OLG Köln, Urteil vom 21. November 2006 – 9 U 76/06 –, juris

Orientierungssatz

1. Der Begriff der Fahrveranstaltung, bei der es auf Erzielung einer Höchstgeschwindigkeit ankommt, umschreibt ein Rennen i.S.v. § 29 StVO. Dabei muss die Erreichung einer möglichst hohen Geschwindigkeit den Charakter der Veranstaltung prägen und gleichsam das Haupt- und Endziel darstellen. Eine solche Veranstaltung wird zudem dadurch charakterisiert, dass die Teilnehmer gegeneinander antreten oder gegen die Stoppuhr fahren, und dass eine Platzierung erfolgt. Dies ist bei einem von einem Verein veranstalteten Fahrtraining und Fahrsicherheitstraining auch dann nicht der Fall, wenn die Fahrten auf einer Formel 1-Grand-Prix-Strecke stattfinden, und Streckenposten vorhanden sind.

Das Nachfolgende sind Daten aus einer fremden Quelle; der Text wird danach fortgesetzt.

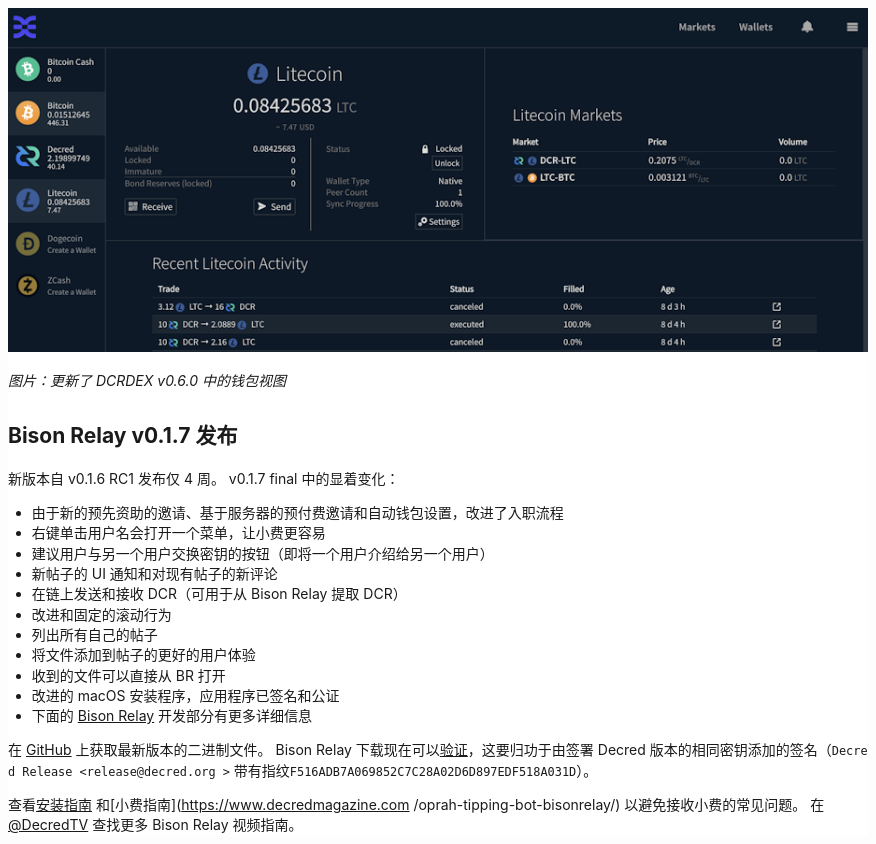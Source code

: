 ![](img/202304.4.920.png)

_图片：更新了 DCRDEX v0.6.0 中的钱包视图_


## Bison Relay v0.1.7 发布

新版本自 v0.1.6 RC1 发布仅 4 周。 v0.1.7 final 中的显着变化：

- 由于新的预先资助的邀请、基于服务器的预付费邀请和自动钱包设置，改进了入职流程
- 右键单击用户名会打开一个菜单，让小费更容易
- 建议用户与另一个用户交换密钥的按钮（即将一个用户介绍给另一个用户）
- 新帖子的 UI 通知和对现有帖子的新评论
- 在链上发送和接收 DCR（可用于从 Bison Relay 提取 DCR）
- 改进和固定的滚动行为
- 列出所有自己的帖子
- 将文件添加到帖子的更好的用户体验
- 收到的文件可以直接从 BR 打开
- 改进的 macOS 安装程序，应用程序已签名和公证
- 下面的 [Bison Relay](#bison-relay) 开发部分有更多详细信息

在 [GitHub](https://github.com/companyzero/bisonrelay/releases) 上获取最新版本的二进制文件。 Bison Relay 下载现在可以[验证](https://docs.decred.org/advanced/verifying-binaries)，这要归功于由签署 Decred 版本的相同密钥添加的签名（`Decred Release <release@decred.org >` 带有指纹`F516ADB7A069852C7C28A02D6D897EDF518A031D`）。

查看[安装指南](https://www.decredmagazine.com/bison-relay-upgrades-to-version-0-1-7/) 和[小费指南](https://www.decredmagazine.com /oprah-tipping-bot-bisonrelay/) 以避免接收小费的常见问题。 在 [@DecredTV](https://www.youtube.com/@DecredTV/videos) 查找更多 Bison Relay 视频指南。
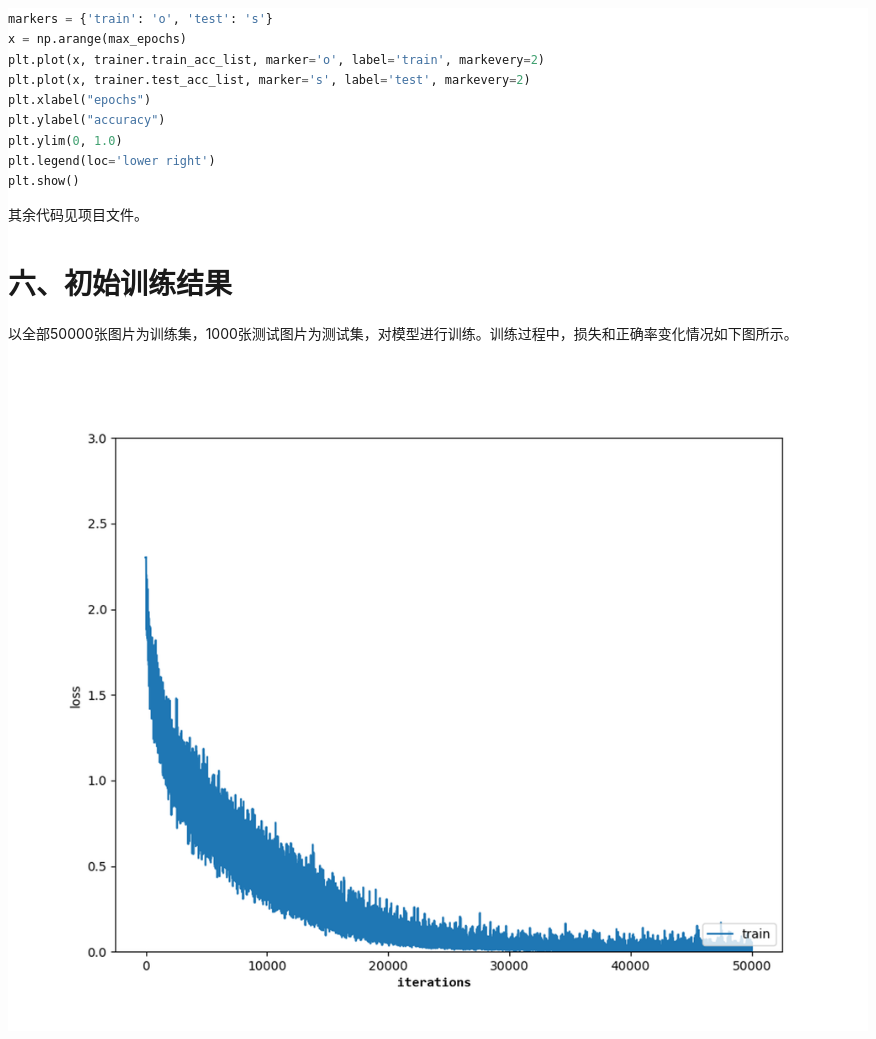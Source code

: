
 ```python
markers = {'train': 'o', 'test': 's'}
x = np.arange(max_epochs)
plt.plot(x, trainer.train_acc_list, marker='o', label='train', markevery=2)
plt.plot(x, trainer.test_acc_list, marker='s', label='test', markevery=2)
plt.xlabel("epochs")
plt.ylabel("accuracy")
plt.ylim(0, 1.0)
plt.legend(loc='lower right')
plt.show()

```

其余代码见项目文件。

# 六、初始训练结果

以全部50000张图片为训练集，1000张测试图片为测试集，对模型进行训练。训练过程中，损失和正确率变化情况如下图所示。

![](image/001_Figure_2_IsxhDv8aUV.png)
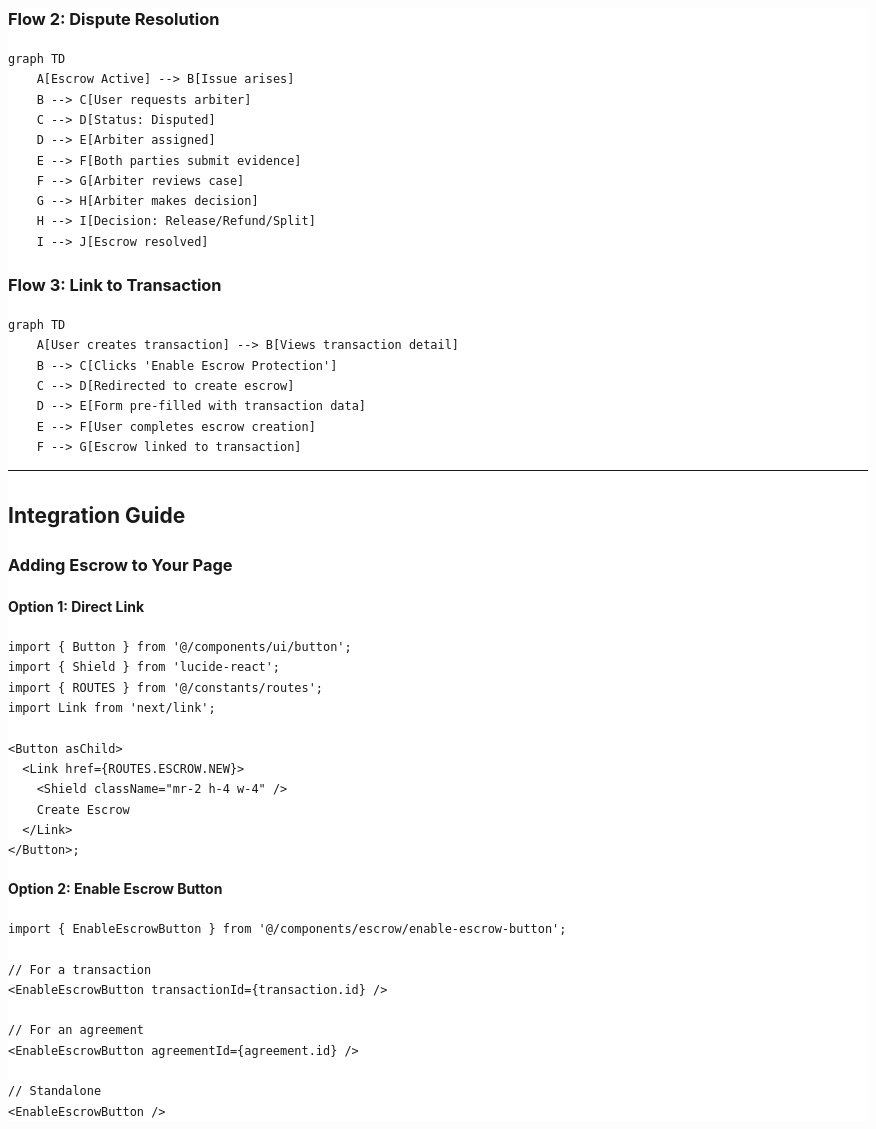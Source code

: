 ### Flow 2: Dispute Resolution

```mermaid
graph TD
    A[Escrow Active] --> B[Issue arises]
    B --> C[User requests arbiter]
    C --> D[Status: Disputed]
    D --> E[Arbiter assigned]
    E --> F[Both parties submit evidence]
    F --> G[Arbiter reviews case]
    G --> H[Arbiter makes decision]
    H --> I[Decision: Release/Refund/Split]
    I --> J[Escrow resolved]
```

### Flow 3: Link to Transaction

```mermaid
graph TD
    A[User creates transaction] --> B[Views transaction detail]
    B --> C[Clicks 'Enable Escrow Protection']
    C --> D[Redirected to create escrow]
    D --> E[Form pre-filled with transaction data]
    E --> F[User completes escrow creation]
    F --> G[Escrow linked to transaction]
```

---

## Integration Guide

### Adding Escrow to Your Page

#### Option 1: Direct Link

```tsx
import { Button } from '@/components/ui/button';
import { Shield } from 'lucide-react';
import { ROUTES } from '@/constants/routes';
import Link from 'next/link';

<Button asChild>
  <Link href={ROUTES.ESCROW.NEW}>
    <Shield className="mr-2 h-4 w-4" />
    Create Escrow
  </Link>
</Button>;
```

#### Option 2: Enable Escrow Button

```tsx
import { EnableEscrowButton } from '@/components/escrow/enable-escrow-button';

// For a transaction
<EnableEscrowButton transactionId={transaction.id} />

// For an agreement
<EnableEscrowButton agreementId={agreement.id} />

// Standalone
<EnableEscrowButton />
```

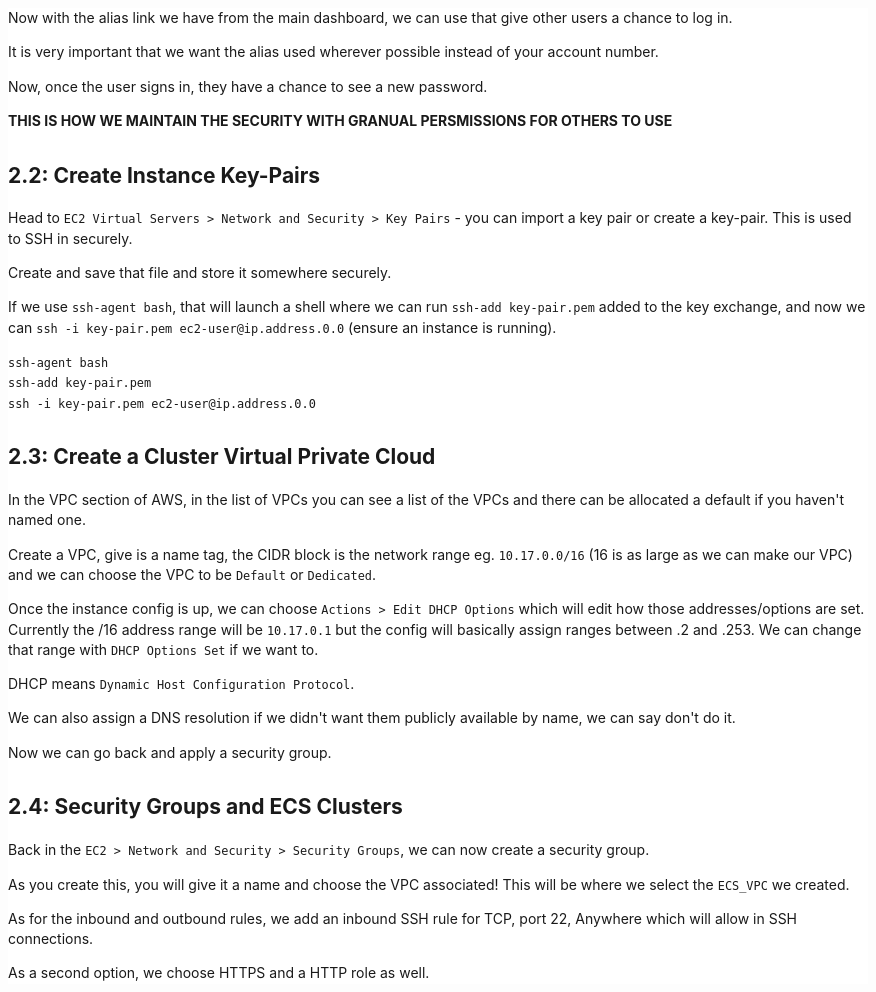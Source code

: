 Now with the alias link we have from the main dashboard, we can use that give other users a chance to log in.

It is very important that we want the alias used wherever possible instead of your account number.

Now, once the user signs in, they have a chance to see a new password.

**THIS IS HOW WE MAINTAIN THE SECURITY WITH GRANUAL PERSMISSIONS FOR OTHERS TO USE**

## 2.2: Create Instance Key-Pairs

Head to `EC2 Virtual Servers > Network and Security > Key Pairs` - you can import a key pair or create a key-pair. This is used to SSH in securely.

Create and save that file and store it somewhere securely.

If we use `ssh-agent bash`, that will launch a shell where we can run `ssh-add key-pair.pem` added to the key exchange, and now we can `ssh -i key-pair.pem ec2-user@ip.address.0.0` (ensure an instance is running).

```
ssh-agent bash
ssh-add key-pair.pem
ssh -i key-pair.pem ec2-user@ip.address.0.0
```

## 2.3: Create a Cluster Virtual Private Cloud

In the VPC section of AWS, in the list of VPCs you can see a list of the VPCs and there can be allocated a default if you haven't named one.

Create a VPC, give is a name tag, the CIDR block is the network range eg. `10.17.0.0/16` (16 is as large as we can make our VPC) and we can choose the VPC to be `Default` or `Dedicated`.

Once the instance config is up, we can choose `Actions > Edit DHCP Options` which will edit how those addresses/options are set. Currently the /16 address range will be `10.17.0.1` but the config will basically assign ranges between .2 and .253. We can change that range with `DHCP Options Set` if we want to.

DHCP means `Dynamic Host Configuration Protocol`.

We can also assign a DNS resolution if we didn't want them publicly available by name, we can say don't do it.

Now we can go back and apply a security group.

## 2.4: Security Groups and ECS Clusters

Back in the `EC2 > Network and Security > Security Groups`, we can now create a security group.

As you create this, you will give it a name and choose the VPC associated! This will be where we select the `ECS_VPC` we created.

As for the inbound and outbound rules, we add an inbound SSH rule for TCP, port 22, Anywhere which will allow in SSH connections.

As a second option, we choose HTTPS and a HTTP role as well.
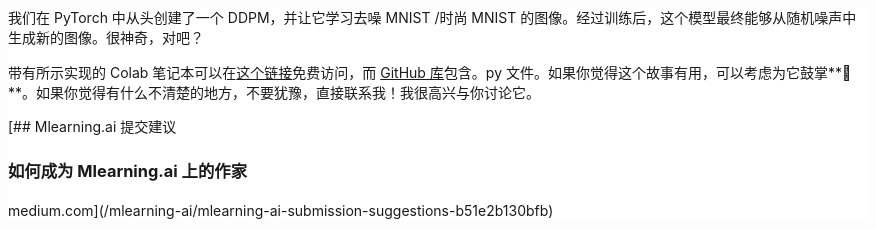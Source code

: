 我们在 PyTorch 中从头创建了一个 DDPM，并让它学习去噪 MNIST /时尚 MNIST 的图像。经过训练后，这个模型最终能够从随机噪声中生成新的图像。很神奇，对吧？

带有所示实现的 Colab 笔记本可以在[这个链接](https://colab.research.google.com/drive/1AZ2_BAwXrU8InE_qAE9cFZ0lsIO5a_xp?usp=sharing)免费访问，而 [GitHub 库](https://github.com/BrianPulfer/PapersReimplementations/tree/master/ddpm)包含。py 文件。如果你觉得这个故事有用，可以考虑为它鼓掌**👏**。如果你觉得有什么不清楚的地方，不要犹豫，直接联系我！我很高兴与你讨论它。

[](/mlearning-ai/mlearning-ai-submission-suggestions-b51e2b130bfb) [## Mlearning.ai 提交建议

### 如何成为 Mlearning.ai 上的作家

medium.com](/mlearning-ai/mlearning-ai-submission-suggestions-b51e2b130bfb)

2. “Dazugehörige Übungsfahrten” sind in dem Sinne zu verstehen, dass sie sich unmittelbar auf ein konkretes Rennen beziehen müssen, bei dem es auf Höchstgeschwindigkeit ankommt; es muss eine vom Veranstalter organisierte Übungsfahrt zu einem bestimmten Rennen vorliegen.